Instructions for the task
Tell how many lines of the data include the word "hand". Nothing but the number belongs in the answer.

Data items:
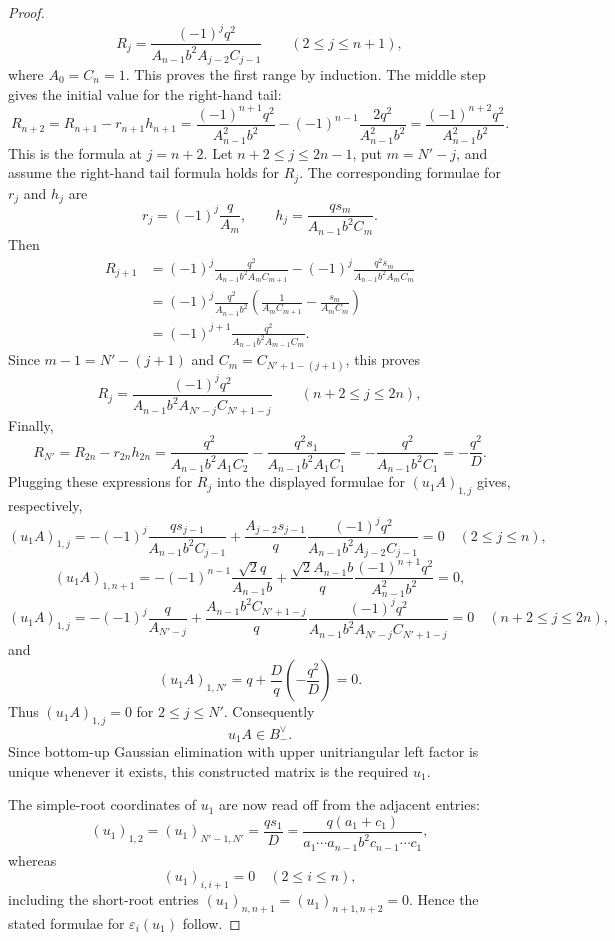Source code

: \begin{proof}
\[
R_j
=
\frac{(-1)^jq^2}{A_{n-1}b^2A_{j-2}C_{j-1}}
\qquad(2\le j\le n+1),
\]
where \(A_0=C_n=1\). This proves the first range by induction. The middle step gives the initial value for the right-hand tail:
\[
R_{n+2}
=
R_{n+1}-r_{n+1}h_{n+1}
=
\frac{(-1)^{n+1}q^2}{A_{n-1}^2b^2}
-
(-1)^{n-1}\frac{2q^2}{A_{n-1}^2b^2}
=
\frac{(-1)^{n+2}q^2}{A_{n-1}^2b^2}.
\]
This is the formula at \(j=n+2\). Let \(n+2\le j\le 2n-1\), put \(m=N'-j\), and assume the right-hand tail formula holds for \(R_j\). The corresponding formulae for \(r_j\) and \(h_j\) are
\[
r_j=(-1)^j\frac{q}{A_m},
\qquad
h_j=\frac{q s_m}{A_{n-1}b^2C_m}.
\]
Then
\[
\begin{aligned}
R_{j+1}
&=
(-1)^j
\frac{q^2}{A_{n-1}b^2A_mC_{m+1}}
-
(-1)^j
\frac{q^2s_m}{A_{n-1}b^2A_mC_m}\\
&=
(-1)^j\frac{q^2}{A_{n-1}b^2}
\left(
\frac{1}{A_mC_{m+1}}
-
\frac{s_m}{A_mC_m}
\right)\\
&=
(-1)^{j+1}
\frac{q^2}{A_{n-1}b^2A_{m-1}C_m}.
\end{aligned}
\]
Since \(m-1=N'-(j+1)\) and \(C_m=C_{N'+1-(j+1)}\), this proves
\[
R_j
=
\frac{(-1)^jq^2}{A_{n-1}b^2A_{N'-j}C_{N'+1-j}}
\qquad(n+2\le j\le 2n),
\]
Finally,
\[
R_{N'}
=R_{2n}-r_{2n}h_{2n}
=
\frac{q^2}{A_{n-1}b^2A_1C_2}
-
\frac{q^2s_1}{A_{n-1}b^2A_1C_1}
=-\frac{q^2}{A_{n-1}b^2C_1}
=-\frac{q^2}{D}.
\]
Plugging these expressions for \(R_j\) into the displayed formulae for \((u_1A)_{1,j}\) gives, respectively,
\[
(u_1A)_{1,j}
=
-(-1)^j\frac{q s_{j-1}}{A_{n-1}b^2C_{j-1}}
+
\frac{A_{j-2}s_{j-1}}{q}
\frac{(-1)^jq^2}{A_{n-1}b^2A_{j-2}C_{j-1}}
=0
\quad(2\le j\le n),
\]
\[
(u_1A)_{1,n+1}
=
-(-1)^{n-1}\frac{\sqrt2q}{A_{n-1}b}
+
\frac{\sqrt2A_{n-1}b}{q}
\frac{(-1)^{n+1}q^2}{A_{n-1}^2b^2}
=0,
\]
\[
(u_1A)_{1,j}
=
-(-1)^j\frac{q}{A_{N'-j}}
+
\frac{A_{n-1}b^2C_{N'+1-j}}{q}
\frac{(-1)^jq^2}{A_{n-1}b^2A_{N'-j}C_{N'+1-j}}
=0
\quad(n+2\le j\le 2n),
\]
and
\[
(u_1A)_{1,N'}=q+\frac{D}{q}\left(-\frac{q^2}{D}\right)=0.
\]
Thus \((u_1A)_{1,j}=0\) for \(2\le j\le N'\). Consequently
\[
u_1A\in B_-^\vee.
\]
Since bottom-up Gaussian elimination with upper unitriangular left factor is unique whenever it exists, this constructed matrix is the required \(u_1\).

The simple-root coordinates of \(u_1\) are now read off from the adjacent entries:
\[
(u_1)_{1,2}=(u_1)_{N'-1,N'}=\frac{q s_1}{D}
=
\frac{q(a_1+c_1)}{a_1\cdots a_{n-1}b^2c_{n-1}\cdots c_1},
\]
whereas
\[
(u_1)_{i,i+1}=0\quad(2\le i\le n),
\]
including the short-root entries \((u_1)_{n,n+1}=(u_1)_{n+1,n+2}=0\). Hence the stated formulae for \(\varepsilon_i(u_1)\) follow.
\end{proof}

Answer space
2